S2E3. Lou Reed's Nephew on Gatekeepers
“They are the only thing standing between us and the doxic heat death of the Internet."
(Author’s note: I recently reconnected with an old acquaintance who will be familiar to longtime readers. If you are not familiar with our history, this is a good place to start.)
“Here we are,” I said. “Beyond the gatekeepers.”
I meant this innocently enough. Lou Reed’s Nephew was no longer employed by EasyOut—the outplacement service to which I was contractually entitled—and my entitlement period was coming to an end. I had gotten what I needed. A resume stuffed with keywords in human- and machine- readable versions. Like a handgun, I hoped I’d never have to use it.
I had returned to an idea I had been working on when I first met Lou Reed’s Nephew: the idea of cataloging places and events so people could find things to do. After all these years, people still needed things to do, yet it had become harder, not easier. There were just too many things. Instead of racing to put them all together—a race I had lost to companies like TrueEnough—there was now a race to take them apart, as the first of Lou Reed’s Nephew’s “four disagreements” predicted. (I still did not know the other three.)
I had recently launched a site that took them apart, focusing solely on “small” things to do. It got some traction, briefly landing on the homepage of Todos Today, complete with my kicky new LinkedIn photo. (The latter being part of the EasyOut tier to which I was entitled.) I was looking forward to talking to Lou Reed’s Nephew about it. I blurred my background this time, for parity.
“Here we are,” I said. “Beyond the gatekeepers.”
“Heaven help us,” he said. “Their work is so essential.”
I remembered how difficult it was to agree with Lou Reed’s Nephew. He resisted agreement at every turn.
“In what sense?” I asked.
“In the Newtonian sense, of course,” he said.
“You’ll have to explain.”
“Are you familiar with the second law of thermodynamics?”

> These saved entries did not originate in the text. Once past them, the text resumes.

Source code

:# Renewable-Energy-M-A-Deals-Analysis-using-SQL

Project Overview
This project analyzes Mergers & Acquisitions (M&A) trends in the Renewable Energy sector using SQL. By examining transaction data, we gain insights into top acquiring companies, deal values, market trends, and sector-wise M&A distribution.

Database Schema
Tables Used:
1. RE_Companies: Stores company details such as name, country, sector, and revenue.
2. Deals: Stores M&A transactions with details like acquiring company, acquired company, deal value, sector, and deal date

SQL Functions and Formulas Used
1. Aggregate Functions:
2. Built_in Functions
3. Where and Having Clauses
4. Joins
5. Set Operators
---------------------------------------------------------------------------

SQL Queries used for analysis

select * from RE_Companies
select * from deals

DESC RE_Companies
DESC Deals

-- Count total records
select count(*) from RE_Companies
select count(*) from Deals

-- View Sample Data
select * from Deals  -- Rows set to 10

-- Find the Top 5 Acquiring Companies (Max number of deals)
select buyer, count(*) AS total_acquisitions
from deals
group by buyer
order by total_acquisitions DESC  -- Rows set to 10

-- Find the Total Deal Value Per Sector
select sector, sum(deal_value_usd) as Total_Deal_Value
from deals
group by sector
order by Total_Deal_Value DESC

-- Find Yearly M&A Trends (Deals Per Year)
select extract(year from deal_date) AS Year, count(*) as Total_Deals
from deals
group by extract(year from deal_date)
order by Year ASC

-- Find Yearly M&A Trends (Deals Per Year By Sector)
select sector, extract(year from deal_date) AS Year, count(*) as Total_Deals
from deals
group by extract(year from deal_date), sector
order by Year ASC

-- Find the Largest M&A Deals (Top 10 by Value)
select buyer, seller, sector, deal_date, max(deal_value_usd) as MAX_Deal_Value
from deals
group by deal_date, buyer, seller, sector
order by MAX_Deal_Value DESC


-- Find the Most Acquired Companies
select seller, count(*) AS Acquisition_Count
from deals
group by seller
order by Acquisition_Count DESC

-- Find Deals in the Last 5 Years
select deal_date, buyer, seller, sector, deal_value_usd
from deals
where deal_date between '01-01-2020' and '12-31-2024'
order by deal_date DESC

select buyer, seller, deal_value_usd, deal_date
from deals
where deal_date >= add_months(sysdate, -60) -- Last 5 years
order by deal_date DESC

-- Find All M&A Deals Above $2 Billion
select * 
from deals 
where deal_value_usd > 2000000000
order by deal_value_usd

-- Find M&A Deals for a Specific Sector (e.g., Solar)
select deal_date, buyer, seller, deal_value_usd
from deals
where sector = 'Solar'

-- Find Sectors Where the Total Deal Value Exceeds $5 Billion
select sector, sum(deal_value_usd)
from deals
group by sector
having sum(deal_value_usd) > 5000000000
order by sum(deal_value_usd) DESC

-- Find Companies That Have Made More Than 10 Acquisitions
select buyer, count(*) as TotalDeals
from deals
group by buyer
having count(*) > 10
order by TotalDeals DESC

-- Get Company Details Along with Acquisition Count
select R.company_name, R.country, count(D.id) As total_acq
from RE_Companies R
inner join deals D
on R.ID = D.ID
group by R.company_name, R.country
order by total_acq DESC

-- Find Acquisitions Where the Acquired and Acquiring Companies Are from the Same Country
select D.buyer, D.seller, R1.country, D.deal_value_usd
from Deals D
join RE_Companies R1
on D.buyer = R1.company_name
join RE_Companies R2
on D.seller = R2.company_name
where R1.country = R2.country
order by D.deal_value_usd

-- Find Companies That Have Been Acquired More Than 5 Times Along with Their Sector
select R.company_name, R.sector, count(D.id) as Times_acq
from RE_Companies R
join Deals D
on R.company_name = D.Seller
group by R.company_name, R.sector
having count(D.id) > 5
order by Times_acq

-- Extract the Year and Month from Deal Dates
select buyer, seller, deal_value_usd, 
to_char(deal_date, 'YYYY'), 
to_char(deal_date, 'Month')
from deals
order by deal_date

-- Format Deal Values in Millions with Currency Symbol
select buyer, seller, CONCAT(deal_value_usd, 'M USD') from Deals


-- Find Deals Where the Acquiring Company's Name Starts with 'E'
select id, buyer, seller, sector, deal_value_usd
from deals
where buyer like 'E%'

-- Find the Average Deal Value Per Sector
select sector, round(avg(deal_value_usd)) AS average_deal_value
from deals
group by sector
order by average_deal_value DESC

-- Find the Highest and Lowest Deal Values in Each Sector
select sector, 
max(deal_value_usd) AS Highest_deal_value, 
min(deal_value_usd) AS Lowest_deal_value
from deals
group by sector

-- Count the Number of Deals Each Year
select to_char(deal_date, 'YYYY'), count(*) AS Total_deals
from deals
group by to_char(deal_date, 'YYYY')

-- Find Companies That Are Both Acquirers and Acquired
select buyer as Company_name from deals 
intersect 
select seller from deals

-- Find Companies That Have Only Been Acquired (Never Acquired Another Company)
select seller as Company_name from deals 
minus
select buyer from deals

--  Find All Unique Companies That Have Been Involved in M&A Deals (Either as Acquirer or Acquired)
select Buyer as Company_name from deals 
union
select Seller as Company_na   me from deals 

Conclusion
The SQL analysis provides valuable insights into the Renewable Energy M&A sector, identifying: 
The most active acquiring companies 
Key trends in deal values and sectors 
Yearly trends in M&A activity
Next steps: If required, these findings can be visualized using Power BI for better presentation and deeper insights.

“By reputation only,” I said.
“And Maxwell’s demon?”
“Educate me,” I said, thinking he might be referring to a Beatles song.
“The second law of thermodynamics states that the entropy—or disorder—of a system always increases over time, which is true, I believe, of opinions on the Internet.”
“I am lost.”
“Before the Internet, opinion sharing faced a lot of friction. There weren’t a lot of channels, and access to those channels was heavily gated. Opinions could not flow freely, so they became clumped into conventional wisdom and common sense.”
“I see.”
“But without such gating, the dynamics have changed. With effectively infinite bandwidth, the system no longer has to make choices. Every possible opinion can be expressed, and transmitted, with the result that every possible opinion eventually will be expressed held equally within the system, each individual having found the opinion that gives them the maximum clout relative to everyone else.”
“Influencer equilibrium.”
“Exactly,” he said. “Why do you think young men are constantly hurling themselves out the Overton Window? There is fresh land for clout farming out there. They are like the early colonists, itching for the bloody frontier.”
“I see.”
“Eventually the Internet will provide an equal amount of citations for every opinion on every possible topic and become completely useless as an information resource.”
“And what does this have to do with Maxwell’s silver hammer, or whatever?”
“Maxwell’s demon,” he said, exasperated. “Maxwell’s demon, in the classic thought experiment, is literally a gatekeeper. He stands by a frictionless door, deciding which particles to allow in to keep the system inside at a higher level of order. He is the bouncer at Club Entropy.”
“Okay.”
“And so these gatekeepers you despise …”
“I was just …”
Lou Reed’s Nephew held his hand up in front of his webcam.
“The gatekeepers that you hold in such contempt,” he continued, slowly. “They are the only thing standing between us and the doxic heat death of the Internet, ‘the night in which all cows are black,’ to quote Hegel taunting Schelling, or ‘grey goo,’ in the language of a previously unrealized tech apocalypse.”
“That is very grim,” I said.
“You’re the one who wanted to be free,” he said.